* _LISTED ENTRIES_
══════

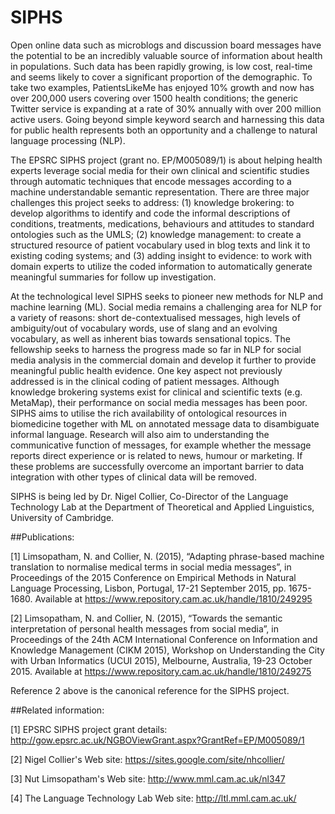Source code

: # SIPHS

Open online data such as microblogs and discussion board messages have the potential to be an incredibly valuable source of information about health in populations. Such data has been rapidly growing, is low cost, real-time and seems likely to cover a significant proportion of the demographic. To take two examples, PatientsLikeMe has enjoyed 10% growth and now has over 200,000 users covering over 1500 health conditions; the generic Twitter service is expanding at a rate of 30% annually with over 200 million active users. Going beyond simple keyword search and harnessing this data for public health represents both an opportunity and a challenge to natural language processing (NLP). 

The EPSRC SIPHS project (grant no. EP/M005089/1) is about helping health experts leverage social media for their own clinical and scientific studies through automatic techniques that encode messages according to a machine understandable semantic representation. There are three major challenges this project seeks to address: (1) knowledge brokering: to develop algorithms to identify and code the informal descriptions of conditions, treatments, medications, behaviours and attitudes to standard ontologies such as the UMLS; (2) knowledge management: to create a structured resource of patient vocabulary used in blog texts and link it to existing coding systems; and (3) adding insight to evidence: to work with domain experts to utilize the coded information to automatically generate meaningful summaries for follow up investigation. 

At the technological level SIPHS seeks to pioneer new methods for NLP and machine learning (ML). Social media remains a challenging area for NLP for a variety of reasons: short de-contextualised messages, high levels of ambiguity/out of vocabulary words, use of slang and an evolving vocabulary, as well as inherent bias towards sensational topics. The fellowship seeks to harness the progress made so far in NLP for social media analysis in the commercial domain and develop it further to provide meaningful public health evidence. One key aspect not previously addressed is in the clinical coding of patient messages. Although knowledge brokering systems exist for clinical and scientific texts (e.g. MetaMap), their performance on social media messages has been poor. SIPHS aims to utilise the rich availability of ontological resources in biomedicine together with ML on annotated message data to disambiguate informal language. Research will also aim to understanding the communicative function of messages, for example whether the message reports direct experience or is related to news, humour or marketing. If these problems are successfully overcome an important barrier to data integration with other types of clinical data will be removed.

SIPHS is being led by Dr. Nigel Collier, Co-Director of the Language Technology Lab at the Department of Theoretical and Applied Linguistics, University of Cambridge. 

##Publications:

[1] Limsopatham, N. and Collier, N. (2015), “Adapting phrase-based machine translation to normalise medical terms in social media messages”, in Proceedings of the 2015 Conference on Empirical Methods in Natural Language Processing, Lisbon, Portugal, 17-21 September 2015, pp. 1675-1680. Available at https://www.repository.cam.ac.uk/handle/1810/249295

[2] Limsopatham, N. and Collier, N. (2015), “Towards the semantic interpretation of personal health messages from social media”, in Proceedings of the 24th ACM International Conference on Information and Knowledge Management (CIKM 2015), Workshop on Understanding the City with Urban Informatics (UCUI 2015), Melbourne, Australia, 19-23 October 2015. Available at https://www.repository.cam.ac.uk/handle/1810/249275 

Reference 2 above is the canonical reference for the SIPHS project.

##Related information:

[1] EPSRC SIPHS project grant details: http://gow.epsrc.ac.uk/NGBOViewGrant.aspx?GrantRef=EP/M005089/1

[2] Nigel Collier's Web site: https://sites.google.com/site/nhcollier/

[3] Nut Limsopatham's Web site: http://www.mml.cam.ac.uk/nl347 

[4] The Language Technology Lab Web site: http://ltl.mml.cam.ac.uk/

══════

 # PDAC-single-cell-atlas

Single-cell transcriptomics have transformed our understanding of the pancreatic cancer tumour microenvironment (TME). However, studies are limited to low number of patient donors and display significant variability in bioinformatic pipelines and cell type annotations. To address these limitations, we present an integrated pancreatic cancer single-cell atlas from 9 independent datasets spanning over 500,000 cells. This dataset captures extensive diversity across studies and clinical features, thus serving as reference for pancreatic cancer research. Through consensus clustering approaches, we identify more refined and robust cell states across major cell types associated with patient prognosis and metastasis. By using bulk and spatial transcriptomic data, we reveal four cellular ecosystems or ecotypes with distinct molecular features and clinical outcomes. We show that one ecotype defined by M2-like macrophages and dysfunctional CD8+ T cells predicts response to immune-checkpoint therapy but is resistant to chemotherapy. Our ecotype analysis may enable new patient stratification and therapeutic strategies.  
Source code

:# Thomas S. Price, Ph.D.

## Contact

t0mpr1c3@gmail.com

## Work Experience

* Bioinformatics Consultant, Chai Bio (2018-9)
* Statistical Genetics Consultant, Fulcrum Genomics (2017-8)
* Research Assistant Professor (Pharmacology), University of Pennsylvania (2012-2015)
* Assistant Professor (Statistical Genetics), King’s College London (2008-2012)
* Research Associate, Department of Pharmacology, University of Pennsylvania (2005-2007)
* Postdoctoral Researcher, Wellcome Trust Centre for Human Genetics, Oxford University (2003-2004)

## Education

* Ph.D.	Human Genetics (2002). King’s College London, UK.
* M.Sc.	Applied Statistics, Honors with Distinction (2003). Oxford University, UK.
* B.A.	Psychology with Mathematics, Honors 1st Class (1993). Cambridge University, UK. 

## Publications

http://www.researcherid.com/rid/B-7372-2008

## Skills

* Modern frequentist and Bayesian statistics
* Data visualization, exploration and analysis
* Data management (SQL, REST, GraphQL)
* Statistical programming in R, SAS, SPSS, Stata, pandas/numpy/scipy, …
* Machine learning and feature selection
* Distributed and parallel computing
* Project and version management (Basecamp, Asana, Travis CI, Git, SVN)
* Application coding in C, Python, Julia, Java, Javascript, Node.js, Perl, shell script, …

══════

* _EXERCISE OBJECTIVE_
Please transcribe only the lines in the records above running from the line that has "t0mpr1c3@gmail.com" through the line that has "shell script, …", both included, exactly as they appear.

* _ANSWER SPACE_
t0mpr1c3@gmail.com

## Work Experience

* Bioinformatics Consultant, Chai Bio (2018-9)
* Statistical Genetics Consultant, Fulcrum Genomics (2017-8)
* Research Assistant Professor (Pharmacology), University of Pennsylvania (2012-2015)
* Assistant Professor (Statistical Genetics), King’s College London (2008-2012)
* Research Associate, Department of Pharmacology, University of Pennsylvania (2005-2007)
* Postdoctoral Researcher, Wellcome Trust Centre for Human Genetics, Oxford University (2003-2004)

## Education

* Ph.D.	Human Genetics (2002). King’s College London, UK.
* M.Sc.	Applied Statistics, Honors with Distinction (2003). Oxford University, UK.
* B.A.	Psychology with Mathematics, Honors 1st Class (1993). Cambridge University, UK. 

## Publications

http://www.researcherid.com/rid/B-7372-2008

## Skills

* Modern frequentist and Bayesian statistics
* Data visualization, exploration and analysis
* Data management (SQL, REST, GraphQL)
* Statistical programming in R, SAS, SPSS, Stata, pandas/numpy/scipy, …
* Machine learning and feature selection
* Distributed and parallel computing
* Project and version management (Basecamp, Asana, Travis CI, Git, SVN)
* Application coding in C, Python, Julia, Java, Javascript, Node.js, Perl, shell script, …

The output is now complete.